Sale-leasebacks are making a comeback. After a drop in volume as a result of the pandemic, the financing tool in which a company sells its property to then lease it has seen renewed interest in the current capital environment. And it's for good reason, says Gordon J. Whiting, managing director and head of net lease real estate at Angelo Gordon, as it offers strong benefits for all the parties surrounding a deal.

First, Whiting says, a sale-leaseback can let the seller unlock significant cash value while maintaining control and use of the property. "They have assets where their cash has been trapped for a long time and it's hard for them to access the full value of that," Whiting says. "They can go out and get a mortgage on the property, but they're likely to get 60% to 75% loan-to-value."

When the mortgage matures, there's likely a large bullet payment due. A sale-leaseback requires rent that a company can immediately expense, and there is no payment at the end of the lease. The seller can also typically negotiate tenancy for a 20-year period with 20 years or more of extensions, to ensure access to critical facilities.

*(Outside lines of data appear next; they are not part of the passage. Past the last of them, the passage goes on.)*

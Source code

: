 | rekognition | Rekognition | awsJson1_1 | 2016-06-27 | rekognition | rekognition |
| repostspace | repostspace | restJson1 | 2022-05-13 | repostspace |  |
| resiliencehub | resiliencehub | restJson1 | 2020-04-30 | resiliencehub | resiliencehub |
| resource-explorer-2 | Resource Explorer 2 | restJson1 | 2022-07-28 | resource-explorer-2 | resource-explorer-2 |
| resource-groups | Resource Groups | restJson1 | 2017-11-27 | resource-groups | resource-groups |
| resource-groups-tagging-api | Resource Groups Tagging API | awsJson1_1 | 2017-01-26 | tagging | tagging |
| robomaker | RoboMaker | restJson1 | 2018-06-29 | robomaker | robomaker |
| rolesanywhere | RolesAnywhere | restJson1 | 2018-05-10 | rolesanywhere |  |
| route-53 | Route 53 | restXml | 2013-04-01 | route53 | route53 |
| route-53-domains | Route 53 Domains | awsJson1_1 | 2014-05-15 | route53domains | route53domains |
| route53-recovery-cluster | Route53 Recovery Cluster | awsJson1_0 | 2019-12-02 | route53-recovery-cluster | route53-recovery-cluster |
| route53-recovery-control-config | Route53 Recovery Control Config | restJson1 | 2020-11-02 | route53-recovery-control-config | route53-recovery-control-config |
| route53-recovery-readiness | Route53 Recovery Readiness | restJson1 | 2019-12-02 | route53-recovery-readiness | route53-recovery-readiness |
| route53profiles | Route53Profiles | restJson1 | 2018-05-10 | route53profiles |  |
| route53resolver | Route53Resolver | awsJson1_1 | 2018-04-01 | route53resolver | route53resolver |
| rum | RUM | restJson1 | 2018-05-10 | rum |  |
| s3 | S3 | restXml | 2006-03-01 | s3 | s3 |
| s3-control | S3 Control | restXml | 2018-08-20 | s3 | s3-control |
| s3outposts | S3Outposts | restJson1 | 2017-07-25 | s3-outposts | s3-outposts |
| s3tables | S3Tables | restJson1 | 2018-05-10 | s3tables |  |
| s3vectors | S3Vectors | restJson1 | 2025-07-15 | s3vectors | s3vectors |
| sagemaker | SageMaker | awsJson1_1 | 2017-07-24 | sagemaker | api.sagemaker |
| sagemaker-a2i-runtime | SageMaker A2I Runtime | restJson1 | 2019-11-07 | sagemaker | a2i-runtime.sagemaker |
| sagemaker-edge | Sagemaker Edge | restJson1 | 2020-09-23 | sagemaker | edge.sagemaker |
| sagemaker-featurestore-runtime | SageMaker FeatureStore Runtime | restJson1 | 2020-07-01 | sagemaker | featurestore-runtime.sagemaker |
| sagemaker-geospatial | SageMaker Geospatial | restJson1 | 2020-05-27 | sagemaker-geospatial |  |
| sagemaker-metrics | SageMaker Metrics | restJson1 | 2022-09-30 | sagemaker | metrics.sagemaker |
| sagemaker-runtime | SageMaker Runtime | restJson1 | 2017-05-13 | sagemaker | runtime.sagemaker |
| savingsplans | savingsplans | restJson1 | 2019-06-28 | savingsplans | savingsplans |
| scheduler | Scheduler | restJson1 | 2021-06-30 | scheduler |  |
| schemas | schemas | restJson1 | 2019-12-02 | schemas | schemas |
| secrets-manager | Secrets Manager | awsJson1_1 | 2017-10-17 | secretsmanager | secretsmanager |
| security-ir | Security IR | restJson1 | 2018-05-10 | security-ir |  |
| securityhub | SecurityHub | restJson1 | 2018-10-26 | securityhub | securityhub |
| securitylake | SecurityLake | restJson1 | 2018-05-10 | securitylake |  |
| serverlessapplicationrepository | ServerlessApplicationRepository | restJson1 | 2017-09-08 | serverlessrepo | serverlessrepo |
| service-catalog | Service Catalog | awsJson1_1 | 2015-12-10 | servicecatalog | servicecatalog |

"A Bond with Upside" for the Buyer

The investor-buyer gets an income stream from the property. "A sale-leaseback is effectively a bond, but I look at it as a bond with an upside, because you typically have rental increases in these leases," Whiting says. "If the assets are critical to ongoing operations, then the tenants are very sticky, and if the group doing the sale-leaseback did its underwriting at the right basis and rent-per-square-foot, that will provide additional downside protection to the investment." There are also the tax benefits of depreciation on high cash-flow assets. "Obviously, they should check with their tax advisor, but they typically get that 20% pass-through deduction as well."

Sponsors that own the sellers aren't technically part of the transaction. However, they often also have good reasons to support a sale-leaseback arrangement. "It can be a less expensive way for them to finance the company," Whiting notes. The funds from the sale replace equity they would otherwise have to supply. And combining a sale-leaseback with an acquisition of a portfolio company means only one set of transfer costs.

Whiting does suggest that the sponsor pay close attention to the sale-leaseback buyer. "Look at their access to capital and try to identify somebody who can be a long-term partner as the sponsor builds out the portfolio of companies they're acquiring."